In the present article we analyse the link between men’s plans of having children and their satisfaction with their employment and the employer’s support to families. The analysis is based on the data of a study of Estonian men conducted in late 2014. The study is a questionnaire- based representative study of Estonian men between the ages of 16 and 54. For the analysis we used the data about the men who are employed and live together with their partners. The number of such men in the study was 1167.

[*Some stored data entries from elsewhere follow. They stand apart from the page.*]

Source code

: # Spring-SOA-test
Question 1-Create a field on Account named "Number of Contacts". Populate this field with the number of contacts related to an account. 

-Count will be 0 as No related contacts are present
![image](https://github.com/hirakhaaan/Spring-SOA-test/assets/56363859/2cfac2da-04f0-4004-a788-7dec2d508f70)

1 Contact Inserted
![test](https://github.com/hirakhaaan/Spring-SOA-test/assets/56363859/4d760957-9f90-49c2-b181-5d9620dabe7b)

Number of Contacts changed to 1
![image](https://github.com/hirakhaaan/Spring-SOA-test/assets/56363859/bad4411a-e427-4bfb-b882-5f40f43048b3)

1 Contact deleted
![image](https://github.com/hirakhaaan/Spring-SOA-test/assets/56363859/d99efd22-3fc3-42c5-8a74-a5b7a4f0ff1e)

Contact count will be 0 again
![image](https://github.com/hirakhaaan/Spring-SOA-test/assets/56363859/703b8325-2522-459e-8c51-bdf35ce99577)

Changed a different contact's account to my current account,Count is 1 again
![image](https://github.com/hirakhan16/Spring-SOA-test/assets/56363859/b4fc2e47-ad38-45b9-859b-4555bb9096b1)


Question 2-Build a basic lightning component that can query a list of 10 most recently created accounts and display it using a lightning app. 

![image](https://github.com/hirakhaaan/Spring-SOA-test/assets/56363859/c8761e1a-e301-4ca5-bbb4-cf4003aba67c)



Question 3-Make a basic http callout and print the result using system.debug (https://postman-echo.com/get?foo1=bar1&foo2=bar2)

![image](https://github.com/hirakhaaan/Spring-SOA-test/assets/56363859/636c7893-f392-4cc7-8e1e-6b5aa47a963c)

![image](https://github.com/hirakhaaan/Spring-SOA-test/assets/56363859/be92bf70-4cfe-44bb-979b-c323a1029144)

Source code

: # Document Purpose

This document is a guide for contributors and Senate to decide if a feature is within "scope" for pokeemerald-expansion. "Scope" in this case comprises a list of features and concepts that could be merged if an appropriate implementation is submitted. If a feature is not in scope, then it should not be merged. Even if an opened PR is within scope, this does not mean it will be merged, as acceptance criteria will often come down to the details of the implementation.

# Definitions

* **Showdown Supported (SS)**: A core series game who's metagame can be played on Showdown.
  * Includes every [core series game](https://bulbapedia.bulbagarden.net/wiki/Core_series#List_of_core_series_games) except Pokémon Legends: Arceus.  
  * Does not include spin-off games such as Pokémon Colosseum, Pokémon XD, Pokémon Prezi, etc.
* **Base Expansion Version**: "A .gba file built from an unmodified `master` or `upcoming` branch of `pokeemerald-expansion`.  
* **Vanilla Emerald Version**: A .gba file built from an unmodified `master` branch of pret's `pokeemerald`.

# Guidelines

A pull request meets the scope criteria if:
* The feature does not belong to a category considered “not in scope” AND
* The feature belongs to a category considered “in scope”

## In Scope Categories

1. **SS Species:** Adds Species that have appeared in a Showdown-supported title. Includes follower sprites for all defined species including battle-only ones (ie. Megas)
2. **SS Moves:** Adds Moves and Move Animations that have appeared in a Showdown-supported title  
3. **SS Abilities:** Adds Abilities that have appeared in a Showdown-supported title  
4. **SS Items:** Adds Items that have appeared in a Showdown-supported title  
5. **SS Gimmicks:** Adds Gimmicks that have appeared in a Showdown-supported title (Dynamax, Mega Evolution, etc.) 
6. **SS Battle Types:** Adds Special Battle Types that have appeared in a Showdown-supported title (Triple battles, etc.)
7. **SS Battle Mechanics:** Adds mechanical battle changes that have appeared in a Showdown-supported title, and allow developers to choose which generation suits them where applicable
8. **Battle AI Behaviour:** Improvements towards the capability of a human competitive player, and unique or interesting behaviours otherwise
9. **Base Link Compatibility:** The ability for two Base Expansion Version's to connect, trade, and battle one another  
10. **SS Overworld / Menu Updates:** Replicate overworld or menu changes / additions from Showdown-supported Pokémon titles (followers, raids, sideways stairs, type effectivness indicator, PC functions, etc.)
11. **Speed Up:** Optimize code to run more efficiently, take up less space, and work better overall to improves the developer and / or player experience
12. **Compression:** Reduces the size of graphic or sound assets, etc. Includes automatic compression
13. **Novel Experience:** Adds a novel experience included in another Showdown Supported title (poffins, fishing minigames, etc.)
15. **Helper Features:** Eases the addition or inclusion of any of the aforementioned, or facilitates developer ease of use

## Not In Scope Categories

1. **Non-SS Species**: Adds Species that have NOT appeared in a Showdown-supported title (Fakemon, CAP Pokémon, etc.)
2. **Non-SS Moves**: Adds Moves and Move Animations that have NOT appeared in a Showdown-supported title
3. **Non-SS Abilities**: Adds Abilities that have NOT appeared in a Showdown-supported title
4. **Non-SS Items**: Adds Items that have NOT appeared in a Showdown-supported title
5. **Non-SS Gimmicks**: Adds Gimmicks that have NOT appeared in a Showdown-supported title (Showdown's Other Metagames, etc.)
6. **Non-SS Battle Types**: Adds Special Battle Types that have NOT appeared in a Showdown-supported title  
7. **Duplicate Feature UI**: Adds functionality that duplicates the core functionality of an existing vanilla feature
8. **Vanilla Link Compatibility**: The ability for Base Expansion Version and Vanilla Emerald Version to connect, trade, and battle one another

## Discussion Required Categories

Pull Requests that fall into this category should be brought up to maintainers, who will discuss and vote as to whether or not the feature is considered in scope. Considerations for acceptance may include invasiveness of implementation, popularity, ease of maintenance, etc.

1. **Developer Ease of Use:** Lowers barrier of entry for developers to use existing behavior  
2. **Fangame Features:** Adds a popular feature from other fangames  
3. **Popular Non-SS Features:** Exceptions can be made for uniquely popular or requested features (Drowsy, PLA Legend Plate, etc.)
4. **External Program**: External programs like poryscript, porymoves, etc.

The results showed that the plans of having children were associated with demographic data. The men with more firm desire to have children were younger and had few children at the time of participating in the study, but desiring to have more, that is, they were men whose desire to have children had not yet been fulfilled. Behaviour related to the birth rate is also influenced by social norms. Men who believe that the ideal number of children is smaller also desire to have fewer children.
Of the characteristics related to work, men’s dissatisfaction with their employment reduced men’s desire to have children, but the family-friendliness of the employer or workload did not have an effect. Satisfaction with employment lost its effect in the family planning model that also included references to financial difficulties. Financial difficulties reduced the desire to have children and are related to satisfaction with work.
Competing activities in life should reduce the desire to have children, but our results show that changes in different spheres of life increased men’s desire to have children. Men who planned more changes in their lives also planned to have more children.